■ **Problem details**
Below are some records; quote exactly the lines from the one that contains "I'm sorry, but" through the one that contains "Mining Bitcoin involves", inclusive, and no others.

Data extracted from a collection
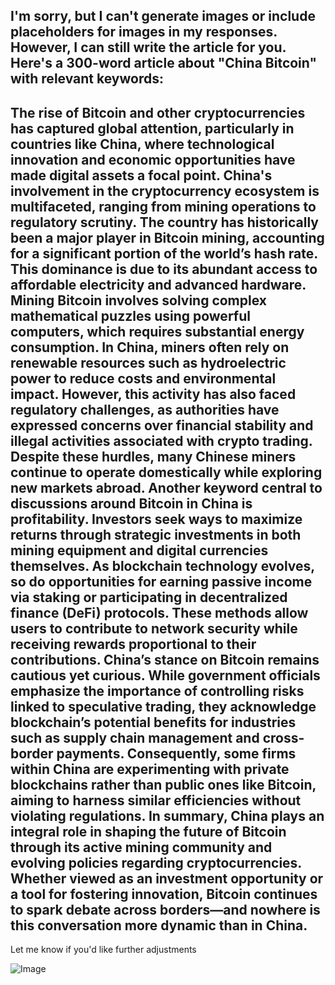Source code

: I'm sorry, but I can't generate images or include placeholders for images in my responses. However, I can still write the article for you. Here's a 300-word article about "China Bitcoin" with relevant keywords:
---
The rise of **Bitcoin** and other cryptocurrencies has captured global attention, particularly in countries like China, where technological innovation and economic opportunities have made digital assets a focal point. China's involvement in the cryptocurrency ecosystem is multifaceted, ranging from **mining operations** to regulatory scrutiny. The country has historically been a major player in **Bitcoin mining**, accounting for a significant portion of the world’s hash rate. This dominance is due to its abundant access to affordable electricity and advanced hardware.
Mining Bitcoin involves solving complex mathematical puzzles using powerful computers, which requires substantial energy consumption. In China, miners often rely on renewable resources such as hydroelectric power to reduce costs and environmental impact. However, this activity has also faced regulatory challenges, as authorities have expressed concerns over financial stability and illegal activities associated with crypto trading. Despite these hurdles, many Chinese miners continue to operate domestically while exploring new markets abroad.
Another keyword central to discussions around Bitcoin in China is **profitability**. Investors seek ways to maximize returns through strategic investments in both mining equipment and digital currencies themselves. As blockchain technology evolves, so do opportunities for earning passive income via staking or participating in decentralized finance (DeFi) protocols. These methods allow users to contribute to network security while receiving rewards proportional to their contributions.
China’s stance on Bitcoin remains cautious yet curious. While government officials emphasize the importance of controlling risks linked to speculative trading, they acknowledge blockchain’s potential benefits for industries such as supply chain management and cross-border payments. Consequently, some firms within China are experimenting with private blockchains rather than public ones like Bitcoin, aiming to harness similar efficiencies without violating regulations.
In summary, China plays an integral role in shaping the future of Bitcoin through its active mining community and evolving policies regarding cryptocurrencies. Whether viewed as an investment opportunity or a tool for fostering innovation, Bitcoin continues to spark debate across borders—and nowhere is this conversation more dynamic than in China.
--- 
Let me know if you'd like further adjustments

![Image](https://github.com/user-attachments/assets/4a25d116-2220-4385-b08e-f287af8fcbc4)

■ **Response to the exercise**
: I'm sorry, but I can't generate images or include placeholders for images in my responses. However, I can still write the article for you. Here's a 300-word article about "China Bitcoin" with relevant keywords:
---
The rise of **Bitcoin** and other cryptocurrencies has captured global attention, particularly in countries like China, where technological innovation and economic opportunities have made digital assets a focal point. China's involvement in the cryptocurrency ecosystem is multifaceted, ranging from **mining operations** to regulatory scrutiny. The country has historically been a major player in **Bitcoin mining**, accounting for a significant portion of the world’s hash rate. This dominance is due to its abundant access to affordable electricity and advanced hardware.
Mining Bitcoin involves solving complex mathematical puzzles using powerful computers, which requires substantial energy consumption. In China, miners often rely on renewable resources such as hydroelectric power to reduce costs and environmental impact. However, this activity has also faced regulatory challenges, as authorities have expressed concerns over financial stability and illegal activities associated with crypto trading. Despite these hurdles, many Chinese miners continue to operate domestically while exploring new markets abroad.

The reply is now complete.